三十四話 決戦(3)
フェイルノート発射後の余波が消え、空から陽の光が雲間からのぞいた。
反町の討伐地点に僕の足は向かって歩みを続けた。灰のような反町の体の欠片が積もる中に蠢いている者の姿を見た。
「あれだけやられておいて、まだ生きているのかあんたは……」
ホルスターから銃を取り出して既に人とは思えない異形へとなりはてた男に向けた。
「……この先、同志が必ず現れるさ。……私の改良し続けた細胞は、とてつもない金を動かす。死の商人共は、この私の姿を見た。この世界に、解き放たれるのだ。私の細胞が……」
「そんなことにはさせない。この細胞は人類を救うために利用するものだ」
「神山や貴様の祖父と同じことを言う。……人は、争いから逃れられはしない。争いによってこそ、死があるからこそ、我々人類は繁栄した。あの細胞は、争いを起こせる。そして終末に向かわせることができるものだ。正しいのは、私だ!」
僕は引き金を引いた。反町隆史の口腔内を貫いて地面に焦げ跡を残す。もう再生されない穴から黒く炭化し始める。
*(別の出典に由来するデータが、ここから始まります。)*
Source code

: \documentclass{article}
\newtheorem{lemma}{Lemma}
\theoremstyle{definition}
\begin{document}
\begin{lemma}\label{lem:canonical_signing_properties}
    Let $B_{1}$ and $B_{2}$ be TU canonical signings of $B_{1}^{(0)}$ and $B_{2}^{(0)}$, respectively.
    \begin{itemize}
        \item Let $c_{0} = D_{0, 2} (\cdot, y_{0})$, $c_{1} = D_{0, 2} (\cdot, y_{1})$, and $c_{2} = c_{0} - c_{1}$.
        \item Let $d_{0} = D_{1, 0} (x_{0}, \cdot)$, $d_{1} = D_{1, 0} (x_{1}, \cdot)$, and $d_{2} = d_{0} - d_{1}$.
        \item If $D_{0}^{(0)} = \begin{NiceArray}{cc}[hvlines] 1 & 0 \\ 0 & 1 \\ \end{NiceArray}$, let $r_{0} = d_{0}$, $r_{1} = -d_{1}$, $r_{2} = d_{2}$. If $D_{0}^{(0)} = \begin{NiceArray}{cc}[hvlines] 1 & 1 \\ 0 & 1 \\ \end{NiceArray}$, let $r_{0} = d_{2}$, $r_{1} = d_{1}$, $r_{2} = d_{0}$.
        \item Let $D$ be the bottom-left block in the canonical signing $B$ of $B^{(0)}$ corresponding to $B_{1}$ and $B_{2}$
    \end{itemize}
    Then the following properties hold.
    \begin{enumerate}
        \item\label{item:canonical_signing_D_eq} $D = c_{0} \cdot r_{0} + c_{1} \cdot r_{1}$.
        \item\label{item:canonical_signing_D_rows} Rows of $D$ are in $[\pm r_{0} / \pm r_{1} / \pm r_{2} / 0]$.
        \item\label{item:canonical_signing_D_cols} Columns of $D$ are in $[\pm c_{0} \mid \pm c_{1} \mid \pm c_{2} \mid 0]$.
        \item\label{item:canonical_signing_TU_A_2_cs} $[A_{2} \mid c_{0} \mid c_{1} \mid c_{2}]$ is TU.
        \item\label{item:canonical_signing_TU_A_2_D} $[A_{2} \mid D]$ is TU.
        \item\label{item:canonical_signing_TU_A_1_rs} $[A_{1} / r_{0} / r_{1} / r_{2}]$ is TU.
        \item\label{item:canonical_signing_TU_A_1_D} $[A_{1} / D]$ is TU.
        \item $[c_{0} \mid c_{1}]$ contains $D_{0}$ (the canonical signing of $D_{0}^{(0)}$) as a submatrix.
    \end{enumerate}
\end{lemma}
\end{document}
「万能の医療細胞など、エゴだ……死ぬことの決まっている……人間が……生きながらえようなどと……おこがましい。それを、わかっていない……」
「そのエゴで救われるものもある。不幸や悲しみを生むようなものより、生きているうちは希望に縋る。僕は両親のエゴでこうして生きている。あなたの言うことは正しい部分もあるのだろう。でも、それでも、僕はあなたを否定して、巨大生物という恐怖を拭い去って、新たに万能の細胞で希望を見せる。その様をあの世で見ているんだな」
「……ンぐ、それ、は、タ……ッくりゅっがっ……」
言葉にもなあらない言葉を残して反町隆史は完全に消滅した。
遠くから隊員たちが駆け寄ってくる。
構えていた銃をホルスターに収めて、やってきた飯塚隊長に向き反町隆史の消滅を確認したことを伝えた。
「そうか、本当によくやってくれた。……任務ご苦労であった」
各員が一斉に僕に対して敬礼をする。僕も急いで敬礼を返す。
7月8日 午前11時12分において反町隆史及び巨大生物の掃討が完了した。そしてこれが巨大生物特別攻撃隊における最後の戦いとなった。